How to Understand Mortgage Contracts in Few Easy Steps
Once you apply for a mortgage loan it is important that you know how to 'read' a mortgage contract and all the other documents that may emerge with this contract. There are a few basic things that you have to be clear on and before you go to the lender to close the mortgage deal, you are presented with the paperwork that you can take at home and review you at your own pace.
If it helps, you can as well resort to the assistance of a friend who is more knowledgeable on these matters and can explain better about how some terms work for your loan. In the meanwhile you should pay attention to the glossary of terms that accompanies a mortgage contract and know how to 'translate' the contract into plain English, sort of speak.
The key terms are as follows:
- Principal amount - this one signifies the total amount you are planning to borrow from the lender.
- Term - represents the duration of time throughout which you are supposed to repay the mortgage.

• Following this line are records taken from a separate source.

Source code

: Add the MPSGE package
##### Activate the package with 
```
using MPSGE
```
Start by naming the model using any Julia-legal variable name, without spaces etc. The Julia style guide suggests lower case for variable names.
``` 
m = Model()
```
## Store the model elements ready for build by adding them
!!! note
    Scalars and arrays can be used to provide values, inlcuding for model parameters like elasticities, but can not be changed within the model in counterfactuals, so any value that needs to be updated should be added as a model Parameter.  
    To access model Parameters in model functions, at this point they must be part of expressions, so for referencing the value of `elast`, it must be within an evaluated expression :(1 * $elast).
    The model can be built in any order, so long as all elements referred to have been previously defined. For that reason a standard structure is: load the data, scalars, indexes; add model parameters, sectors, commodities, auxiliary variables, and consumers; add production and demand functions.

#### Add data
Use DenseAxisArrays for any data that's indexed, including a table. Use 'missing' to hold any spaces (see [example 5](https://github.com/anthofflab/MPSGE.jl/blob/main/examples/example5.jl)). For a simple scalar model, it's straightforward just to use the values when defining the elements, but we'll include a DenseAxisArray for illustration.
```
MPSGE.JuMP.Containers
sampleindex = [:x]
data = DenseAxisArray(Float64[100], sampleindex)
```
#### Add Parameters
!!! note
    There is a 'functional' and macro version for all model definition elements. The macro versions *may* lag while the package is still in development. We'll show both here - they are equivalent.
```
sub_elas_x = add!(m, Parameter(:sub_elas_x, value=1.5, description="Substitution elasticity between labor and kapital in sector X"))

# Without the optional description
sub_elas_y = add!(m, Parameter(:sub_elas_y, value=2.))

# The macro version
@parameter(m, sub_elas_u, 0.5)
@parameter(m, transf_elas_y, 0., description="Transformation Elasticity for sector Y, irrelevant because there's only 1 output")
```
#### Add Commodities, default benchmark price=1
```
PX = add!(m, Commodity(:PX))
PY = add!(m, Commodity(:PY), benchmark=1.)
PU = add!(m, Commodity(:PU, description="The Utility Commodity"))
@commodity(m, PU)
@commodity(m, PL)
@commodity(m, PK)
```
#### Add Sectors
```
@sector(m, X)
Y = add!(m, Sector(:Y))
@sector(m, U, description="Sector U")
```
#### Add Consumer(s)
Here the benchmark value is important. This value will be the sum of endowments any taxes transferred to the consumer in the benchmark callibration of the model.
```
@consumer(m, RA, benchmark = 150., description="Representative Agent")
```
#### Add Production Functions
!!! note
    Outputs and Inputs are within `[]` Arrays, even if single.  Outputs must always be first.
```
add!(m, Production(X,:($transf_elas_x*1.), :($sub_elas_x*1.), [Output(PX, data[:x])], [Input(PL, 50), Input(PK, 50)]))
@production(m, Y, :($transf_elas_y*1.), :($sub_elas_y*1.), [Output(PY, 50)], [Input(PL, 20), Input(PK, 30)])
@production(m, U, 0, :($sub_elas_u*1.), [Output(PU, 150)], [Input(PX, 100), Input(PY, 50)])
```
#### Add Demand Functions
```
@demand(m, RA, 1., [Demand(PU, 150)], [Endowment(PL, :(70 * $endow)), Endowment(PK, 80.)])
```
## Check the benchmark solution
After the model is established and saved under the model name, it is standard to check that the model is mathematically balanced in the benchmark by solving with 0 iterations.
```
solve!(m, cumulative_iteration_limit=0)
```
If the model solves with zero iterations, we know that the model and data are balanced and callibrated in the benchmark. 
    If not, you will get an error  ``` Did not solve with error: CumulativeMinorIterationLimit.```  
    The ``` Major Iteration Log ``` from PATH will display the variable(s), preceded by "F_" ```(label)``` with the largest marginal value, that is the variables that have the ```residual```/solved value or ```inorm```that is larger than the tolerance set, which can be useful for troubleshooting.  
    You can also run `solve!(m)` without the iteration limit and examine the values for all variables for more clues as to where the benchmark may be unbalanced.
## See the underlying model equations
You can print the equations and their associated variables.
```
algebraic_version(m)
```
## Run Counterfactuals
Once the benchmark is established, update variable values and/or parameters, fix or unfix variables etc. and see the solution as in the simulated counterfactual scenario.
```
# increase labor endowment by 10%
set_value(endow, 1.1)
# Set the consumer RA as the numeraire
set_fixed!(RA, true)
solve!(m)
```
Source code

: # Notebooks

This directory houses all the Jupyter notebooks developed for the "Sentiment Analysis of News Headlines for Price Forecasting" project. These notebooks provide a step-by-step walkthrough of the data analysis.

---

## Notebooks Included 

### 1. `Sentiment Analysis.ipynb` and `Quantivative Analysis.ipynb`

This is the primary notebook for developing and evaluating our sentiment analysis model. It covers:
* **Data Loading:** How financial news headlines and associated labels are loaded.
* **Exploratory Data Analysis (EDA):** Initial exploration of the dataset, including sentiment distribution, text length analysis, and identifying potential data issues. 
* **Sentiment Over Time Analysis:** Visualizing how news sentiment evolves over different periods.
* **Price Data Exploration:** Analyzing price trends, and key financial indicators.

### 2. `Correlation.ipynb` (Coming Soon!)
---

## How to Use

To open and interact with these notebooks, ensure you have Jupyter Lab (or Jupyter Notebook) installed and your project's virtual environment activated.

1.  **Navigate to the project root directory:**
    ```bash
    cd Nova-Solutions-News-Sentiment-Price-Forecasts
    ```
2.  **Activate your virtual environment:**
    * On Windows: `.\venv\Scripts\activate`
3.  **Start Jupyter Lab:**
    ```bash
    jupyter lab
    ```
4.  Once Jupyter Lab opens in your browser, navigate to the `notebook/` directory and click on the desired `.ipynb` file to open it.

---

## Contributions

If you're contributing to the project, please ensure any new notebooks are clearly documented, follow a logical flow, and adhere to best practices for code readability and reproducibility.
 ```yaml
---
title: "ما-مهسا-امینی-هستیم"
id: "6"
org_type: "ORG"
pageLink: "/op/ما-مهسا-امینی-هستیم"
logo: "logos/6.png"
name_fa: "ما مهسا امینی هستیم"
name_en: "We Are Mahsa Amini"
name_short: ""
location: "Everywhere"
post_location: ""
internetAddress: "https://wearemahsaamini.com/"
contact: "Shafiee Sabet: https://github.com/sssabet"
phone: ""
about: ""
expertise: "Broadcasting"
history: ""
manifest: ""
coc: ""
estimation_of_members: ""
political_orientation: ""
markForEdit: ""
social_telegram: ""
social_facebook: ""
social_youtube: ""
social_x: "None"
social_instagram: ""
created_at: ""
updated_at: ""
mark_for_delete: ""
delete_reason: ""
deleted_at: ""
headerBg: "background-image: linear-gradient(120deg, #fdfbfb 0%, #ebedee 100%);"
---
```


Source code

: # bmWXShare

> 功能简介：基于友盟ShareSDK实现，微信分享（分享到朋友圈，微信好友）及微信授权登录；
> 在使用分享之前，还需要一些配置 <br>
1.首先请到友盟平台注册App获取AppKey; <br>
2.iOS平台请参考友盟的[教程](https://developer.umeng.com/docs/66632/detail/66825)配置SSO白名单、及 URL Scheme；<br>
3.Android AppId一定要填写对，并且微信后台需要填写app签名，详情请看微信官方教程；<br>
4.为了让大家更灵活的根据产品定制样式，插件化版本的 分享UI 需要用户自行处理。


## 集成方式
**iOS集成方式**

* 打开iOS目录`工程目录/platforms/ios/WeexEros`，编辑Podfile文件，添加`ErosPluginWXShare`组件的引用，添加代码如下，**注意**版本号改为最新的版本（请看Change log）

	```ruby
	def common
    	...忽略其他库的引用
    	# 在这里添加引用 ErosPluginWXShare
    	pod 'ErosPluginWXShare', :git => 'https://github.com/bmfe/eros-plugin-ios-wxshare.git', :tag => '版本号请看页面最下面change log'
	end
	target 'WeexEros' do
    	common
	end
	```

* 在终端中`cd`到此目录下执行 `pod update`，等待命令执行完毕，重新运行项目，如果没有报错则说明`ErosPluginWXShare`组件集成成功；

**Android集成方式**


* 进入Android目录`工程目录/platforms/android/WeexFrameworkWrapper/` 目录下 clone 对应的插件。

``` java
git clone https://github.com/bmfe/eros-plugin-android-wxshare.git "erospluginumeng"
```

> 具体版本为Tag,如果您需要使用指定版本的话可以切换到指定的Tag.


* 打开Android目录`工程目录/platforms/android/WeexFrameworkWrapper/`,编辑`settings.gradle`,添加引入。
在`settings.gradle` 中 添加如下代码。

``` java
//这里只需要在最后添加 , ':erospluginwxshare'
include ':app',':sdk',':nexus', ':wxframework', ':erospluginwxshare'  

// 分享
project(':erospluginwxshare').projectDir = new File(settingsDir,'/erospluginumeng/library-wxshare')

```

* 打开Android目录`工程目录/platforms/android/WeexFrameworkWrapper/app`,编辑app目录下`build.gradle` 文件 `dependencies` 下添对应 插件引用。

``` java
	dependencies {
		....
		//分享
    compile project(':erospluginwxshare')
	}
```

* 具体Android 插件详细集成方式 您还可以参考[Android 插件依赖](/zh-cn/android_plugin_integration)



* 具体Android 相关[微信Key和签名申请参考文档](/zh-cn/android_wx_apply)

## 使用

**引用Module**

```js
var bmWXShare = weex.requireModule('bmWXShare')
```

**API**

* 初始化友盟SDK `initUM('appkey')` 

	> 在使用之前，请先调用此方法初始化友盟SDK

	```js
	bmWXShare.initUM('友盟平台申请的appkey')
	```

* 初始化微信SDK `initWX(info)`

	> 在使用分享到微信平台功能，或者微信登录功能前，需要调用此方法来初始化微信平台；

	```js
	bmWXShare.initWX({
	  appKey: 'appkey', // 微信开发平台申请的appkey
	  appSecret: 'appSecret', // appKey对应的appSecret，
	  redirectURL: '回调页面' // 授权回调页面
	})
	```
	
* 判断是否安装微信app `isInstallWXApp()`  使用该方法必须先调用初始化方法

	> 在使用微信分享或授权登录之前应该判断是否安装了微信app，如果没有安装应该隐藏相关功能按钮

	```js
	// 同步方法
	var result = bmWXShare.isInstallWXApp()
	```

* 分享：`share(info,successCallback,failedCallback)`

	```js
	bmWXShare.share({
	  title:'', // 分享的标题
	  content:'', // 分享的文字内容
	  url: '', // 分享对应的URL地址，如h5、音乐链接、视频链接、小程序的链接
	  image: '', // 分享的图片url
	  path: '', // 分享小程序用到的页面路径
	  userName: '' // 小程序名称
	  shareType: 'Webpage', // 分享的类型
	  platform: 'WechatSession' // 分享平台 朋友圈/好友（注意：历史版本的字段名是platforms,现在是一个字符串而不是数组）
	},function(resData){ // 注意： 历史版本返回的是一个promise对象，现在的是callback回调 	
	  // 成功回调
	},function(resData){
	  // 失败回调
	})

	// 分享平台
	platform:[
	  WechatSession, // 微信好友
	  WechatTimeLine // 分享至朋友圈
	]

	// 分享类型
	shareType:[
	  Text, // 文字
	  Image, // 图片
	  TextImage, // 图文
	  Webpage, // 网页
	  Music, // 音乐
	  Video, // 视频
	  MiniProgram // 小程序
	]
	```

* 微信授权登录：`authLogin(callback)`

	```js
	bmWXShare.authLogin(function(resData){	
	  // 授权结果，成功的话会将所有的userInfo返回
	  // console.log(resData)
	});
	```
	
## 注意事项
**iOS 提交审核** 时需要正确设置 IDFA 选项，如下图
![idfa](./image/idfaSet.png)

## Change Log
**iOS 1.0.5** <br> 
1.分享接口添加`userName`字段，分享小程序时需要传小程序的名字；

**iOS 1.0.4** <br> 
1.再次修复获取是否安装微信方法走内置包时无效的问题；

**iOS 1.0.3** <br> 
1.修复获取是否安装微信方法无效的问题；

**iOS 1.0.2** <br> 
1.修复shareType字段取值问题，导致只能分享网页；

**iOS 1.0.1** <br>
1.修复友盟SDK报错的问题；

So the mortgage contract can be done over a period of 10, 15, or more years.
- Amortization of the loan - entails the process of paying off the loan and there is 'negative amortization' representing an increased balance of the principal due to delayed or missed repayments.
- Fixed rate - is the rate that you pay off the mortgage with remaining stable throughout the entire period of loan repayment. This is the type of rate that many borrowers will favor due to its stability.
- Adjustable rate - represents a rate that can be adjusted and not many borrowers are willing to choose this one. But there are a few loopholes to benefit from. For instance, you can be offered with a lower rate over a period of 10 years before the rate is adjusted to another level. This can enable you save good money in interest rates if you choose to go with ARM - Adjustable rate Mortgage.
- Balloon payment - represents a payment that comes in a large amount and it is done at the end of the mortgage term.
- Good faith estimate - are another terms you may come across with a mortgage contract. This means that your mortgage application process entails some fees that need to be paid within 3 days of the application submission.
- Truth in Lending Law - relates to the lender's disclosure of the real APR (Annual Percentage Rate), total costs and term of loan.
- Prepayment penalties - are other terms you need to understand together with a mortgage contract. These penalties are applied each time you want to pay a larger amount of money than the one you have been set with at the beginning of the repayment term.
So, if you have a large amount of money and think of ending the mortgage loan sooner, you will be seriously penalized for this. Why? Because the lender doesn't need you to end up the loan without paying interest to it for many years, now you see why?